Similar advice can be found in writings addressed to school matters generally. Canada's Globe and Mail newspaper headlined a recent opinion piece in support of public education as it is now constituted, "Illiteracy the cost of greater democracy."

To such people, the purpose of any education legislation is achieved so long as more money is spent. As the current (May 14th) issue of National Review points out, Senate Democrats are demanding a $250-billion increase in federal education spending.

"You can't have reform without resources," Senate Minority Leader Tom Daschle (D., S.D.) told the Associated Press. Sen. Paul Wellstone joined with author Jonathan Kozol to decry President Bush's "tin-cup budget proposal," which would spend "only" $20.6 billion.

Will spending ten times more money actually help children learn ten times more? No.

According to a tiny item buried in the April 3 New York Times : "New York City's neediest community school districts spent the most money per pupil last year and the wealthiest spent the least. … The disclosure is sure to raise questions about whether spending more in needy schools is necessary to raise performance."

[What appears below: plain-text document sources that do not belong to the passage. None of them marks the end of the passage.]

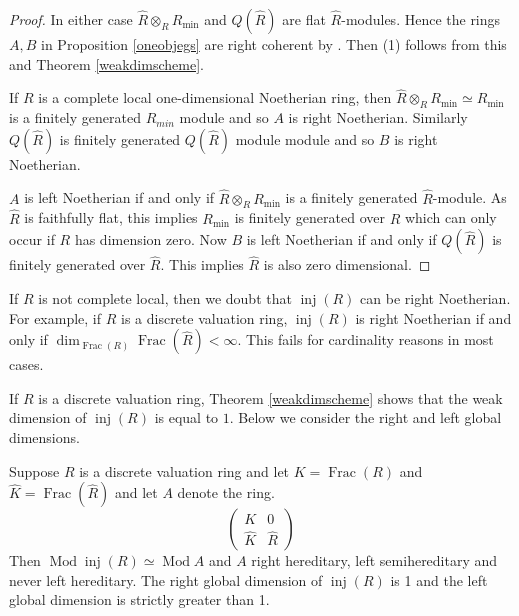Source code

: \documentclass[12pt,oneside]{amsart}
\DeclareMathOperator{\Mod}{Mod}
\DeclareMathOperator{\inj}{inj}
\DeclareMathOperator{\Frac}{Frac}
\begin{document}
\begin{proof}
In either case $\widehat{R} \otimes_R R_{\min}$ and $Q(\widehat{R})$ are flat $\widehat{R}$-modules. Hence the rings $A,B$ in Proposition \ref{oneobjegs} are right coherent by \cite[Theorem 4.2]{HMV12}. Then (1) follows from this and Theorem \ref{weakdimscheme}. 


If $R$ is a complete local one-dimensional Noetherian ring, then  $\widehat{R} \otimes_R R_{\min} \simeq R_{\min}$ is a finitely generated $R_{min}$ module and so $A$ is right Noetherian. Similarly $Q(\widehat{R})$ is finitely generated $Q(\widehat{R})$ module module and so $B$ is right Noetherian.


$A$ is left Noetherian if and only if $\widehat{R} \otimes_R R_{\min}$ is a finitely generated $\widehat{R}$-module. As $\widehat{R}$ is faithfully flat, this implies $R_{\min}$ is finitely generated over $R$ which can only occur if $R$ has dimension zero. Now $B$ is left Noetherian if and only if $Q(\widehat{R})$ is finitely generated over $\widehat{R}$. This implies $\widehat{R}$ is also zero dimensional. 
\end{proof}



\begin{remark} \label{notnoetheg2}
If $R$ is not complete local, then we doubt that $\inj(R)$ can be right Noetherian. For example, if $R$ is a discrete valuation ring, $\inj(R)$ is right Noetherian if and only if $\dim_{\Frac(R)} \Frac(\widehat{R}) < \infty$. This fails for cardinality reasons in most cases. 
\end{remark}




If $R$ is a discrete valuation ring, Theorem \ref{weakdimscheme} shows that the weak dimension of $\inj(R)$ is equal to $1$. Below we consider the right and left global dimensions.

\begin{prop} \label{dvreg}
Suppose $R$ is a discrete valuation ring and let $K = \Frac(R)$ and $\widehat{K} = \Frac(\widehat{R})$ and let $A$ denote the ring. 
\[
\begin{pmatrix}
K & 0 \\
\widehat{K} & \widehat{R} 
\end{pmatrix}
\]
Then $\Mod \inj(R) \simeq \Mod A$ and $A$ right hereditary, left semihereditary and never left hereditary. The right global dimension of $\inj(R)$ is 1 and the left global dimension is strictly greater than 1.
\end{prop}
\end{document}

Former U.S. Sen. Daniel Patrick Moynihan made this same point in his 1996 book, Miles to Go:

[In 1992] I published an article showing that the correlation between eighth-grade math scores and the distance of state capitals from the Canadian border was .522, a respectable showing. By contrast, the correlation with per pupil expenditure was a derisory .203. I offered the policy proposal that states wishing to improve their schools should move closer to Canada.

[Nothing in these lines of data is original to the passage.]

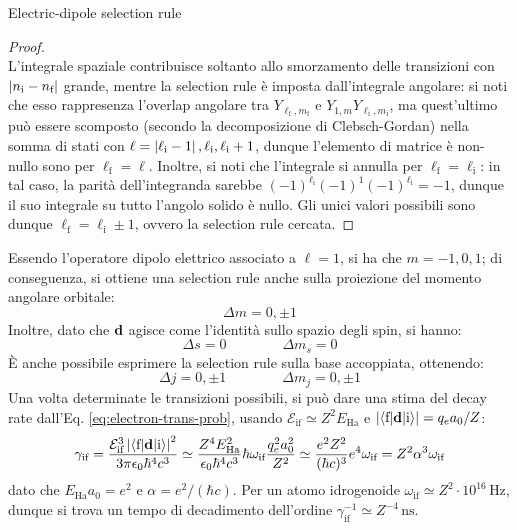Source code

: \begin{theorem}{Electric-dipole selection rule}{}
\begin{proof}
\begin{equation*}
		\end{equation*}
		L'integrale spaziale contribuisce soltanto allo smorzamento delle transizioni con $ \left\lvert n_\text{i} - n_\text{f}\right\rvert $ grande, mentre la selection rule è imposta dall'integrale angolare: si noti che esso rappresenza l'overlap angolare tra $ Y_{\ell_\text{f} , m_\text{f}} $ e $ Y_{1,m} Y_{\ell_\text{i} , m_\text{i}} $, ma quest'ultimo può essere scomposto (secondo la decomposizione di Clebsch-Gordan) nella somma di stati con $ \ell = \left\lvert\ell_\text{i} - 1\right\rvert, \ell_\text{i}, \ell_\text{i} + 1 $, dunque l'elemento di matrice è non-nullo sono per $ \ell_\text{f} = \ell $. Inoltre, si noti che l'integrale si annulla per $ \ell_\text{f} = \ell_\text{i} $: in tal caso, la parità dell'integranda sarebbe $ (-1)^{\ell_\text{i}} (-1)^1 (-1)^{\ell_\text{i}} = -1 $, dunque il suo integrale su tutto l'angolo solido è nullo. Gli unici valori possibili sono dunque $ \ell_\text{f} = \ell_\text{i} \pm 1 $, ovvero la selection rule cercata.
	\end{proof}
\end{theorem}

Essendo l'operatore dipolo elettrico associato a $ \ell = 1 $, si ha che $ m = -1,0,1 $; di conseguenza, si ottiene una selection rule anche sulla proiezione del momento angolare orbitale:
\begin{equation}
	\Delta m = 0, \pm 1
	\label{eq:1-e-el-dip-tr-m}
\end{equation}
Inoltre, dato che $ \mathbf{d} $ agisce come l'identità sullo spazio degli spin, si hanno:
\begin{equation}
	\Delta s = 0
	\qquad \qquad
	\Delta m_s = 0
	\label{eq:1-e-el-dip-tr-spin}
\end{equation}
È anche possibile esprimere la selection rule sulla base accoppiata, ottenendo:
\begin{equation}
	\Delta j = 0 , \pm 1
	\qquad \qquad
	\Delta m_j = 0 , \pm 1
\end{equation}
Una volta determinate le transizioni possibili, si può dare una stima del decay rate dall'Eq. \ref{eq:electron-trans-prob}, usando $ \mathcal{E}_\text{if} \simeq Z^2 E_\text{Ha} $ e $ \left\lvert\braket{\text{f} | \mathbf{d} | \text{i}}\right\rvert = q_e a_0 / Z $:
\begin{equation*}
	\gamma_\text{if} = \frac{\mathcal{E}_\text{if}^3 \left\lvert\braket{\text{f} | \mathbf{d} | \text{i}}\right\rvert^2}{3\pi \epsilon_0 \hbar^4 c^3} \simeq \frac{Z^4 E_\text{Ha}^2}{\epsilon_0 \hbar^4 c^3} \hbar \omega_\text{if} \frac{q_e^2 a_0^2}{Z^2} \simeq \frac{e^2 Z^2}{(\hbar c)^3} e^4 \omega_\text{if} = Z^2 \alpha^3 \omega_\text{if}
\end{equation*}
dato che $ E_\text{Ha} a_0 = e^2 $ e $ \alpha = e^2 / (\hbar c) $. Per un atomo idrogenoide $ \omega_\text{if} \simeq Z^2 \cdot 10^{16} \,\text{Hz} $, dunque si trova un tempo di decadimento dell'ordine $ \gamma_\text{if}^{-1} \simeq Z^{-4} \,\text{ns} $.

What then is all this extra money supposed to accomplish? Richard Rothstein's March 7th New York Times column, "Reducing Poverty Could Increase School Achievement," has some ideas.

He calls for $2 billion for free dental clinics in public schools "to free poor children from taking tests distracted by toothaches." He also urged a new public-housing program because "[p]upil transiency stemming from poor housing is an important cause of low [test] scores."

Private and religious schools have done wonders with some of the same kids that the public schools have been unable to reach, despite the same problems of toothaches and transience. Such schools have succeeded on what most of us would correctly call a "tin-cup budget." It is high time Congress found out why.